I like Linux (Fedora in particular) because my computer doesn't tell
me what I can and can not do - I tell the computer what to do.
Today, I decide to change my own user password into something that's
easier to type (through the settings -> user accounts dialogue).
Lovely feature has this thing; I want to set on my own computer a
password of my liking, and I am in charge of that, okay? Stupid machine!
"Error: The password is too simple, please choose another one!"

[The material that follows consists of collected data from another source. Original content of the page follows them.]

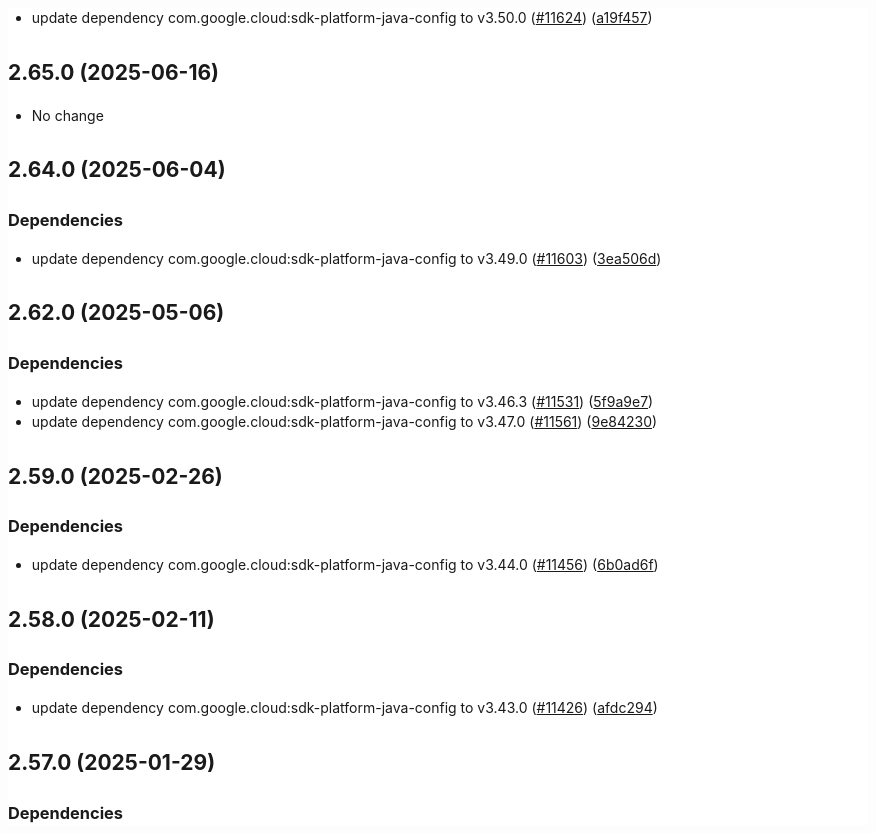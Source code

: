 * update dependency com.google.cloud:sdk-platform-java-config to v3.50.0 ([#11624](https://github.com/googleapis/google-cloud-java/issues/11624)) ([a19f457](https://github.com/googleapis/google-cloud-java/commit/a19f457d10f15437ac26ce379048ff8b3cc6be5d))


## 2.65.0 (2025-06-16)

* No change


## 2.64.0 (2025-06-04)

### Dependencies

* update dependency com.google.cloud:sdk-platform-java-config to v3.49.0 ([#11603](https://github.com/googleapis/google-cloud-java/issues/11603)) ([3ea506d](https://github.com/googleapis/google-cloud-java/commit/3ea506d86a54fae209e9971af7b4a8aa1f5997b9))


## 2.62.0 (2025-05-06)

### Dependencies

* update dependency com.google.cloud:sdk-platform-java-config to v3.46.3 ([#11531](https://github.com/googleapis/google-cloud-java/issues/11531)) ([5f9a9e7](https://github.com/googleapis/google-cloud-java/commit/5f9a9e73df5e44ae38a8d18780873b7896d31c04))
* update dependency com.google.cloud:sdk-platform-java-config to v3.47.0 ([#11561](https://github.com/googleapis/google-cloud-java/issues/11561)) ([9e84230](https://github.com/googleapis/google-cloud-java/commit/9e842300aa2e3e654785cc929aef0d6bb9a1a0a9))


## 2.59.0 (2025-02-26)

### Dependencies

* update dependency com.google.cloud:sdk-platform-java-config to v3.44.0 ([#11456](https://github.com/googleapis/google-cloud-java/issues/11456)) ([6b0ad6f](https://github.com/googleapis/google-cloud-java/commit/6b0ad6f8243cc60de7ee608237fa61445f0b0526))


## 2.58.0 (2025-02-11)

### Dependencies

* update dependency com.google.cloud:sdk-platform-java-config to v3.43.0 ([#11426](https://github.com/googleapis/google-cloud-java/issues/11426)) ([afdc294](https://github.com/googleapis/google-cloud-java/commit/afdc2944304a077ce4cbdd8c7675f1ca707b2be0))


## 2.57.0 (2025-01-29)

### Dependencies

Well fark me! Me not liking that at all. This computer holds few
important things, this computer is under lock and key - it's harder to
get to it than to crack a decent password so why the fark would I want
a difficult password???
I understand the rationale behind this error message, but I don't
believe it's the government's duty to protect the stupid from harm. If
you willingly go against all common sense and die, well - it's your
own stupid farking fault. And so I don't believe the dev's of Fedora,
or Gnome, or anyone else is responsible for people dumb enough to
stick an easy to guess password in their bank account. If I lose my
money because my password is too easy to hack, there's nobody to blame
but me.
Advice is great; thank you ("Users and Groups" dialogue) for warning
me that my password is too weak - do you really want to take that
risk? Yes, please - my own responsibility.
Anyway, there is an easy workaround. And this is the first thing I
encounter in F17 that irks me. For the rest - I absolutely adore it.
Love it. Great. Everything is getting better all the time.Thank you
for this great OS, with a feature built in to protect people who are
too stupid to own a computer.
I mean, if you're smart enough to step away from Windoze and are able
to familiarize yourself with any flavour of Linux, I'm certain you've
heard of clever passwords. If I wanted a nanny, I'd get a sexy one -
not a digital one.
Thank you for reading. Have a good day.
You can always ignore the warning.
Let's give this new user a password of "1234"
[jayeola@x40 ~]$ sudo su -
[root@x40 ~]# adduser somedude
[root@x40 ~]# passwd somedude
Changing password for user somedude.
New password:
BAD PASSWORD: The password fails the dictionary check - it is too short
Retype new password:
passwd: all authentication tokens updated successfully.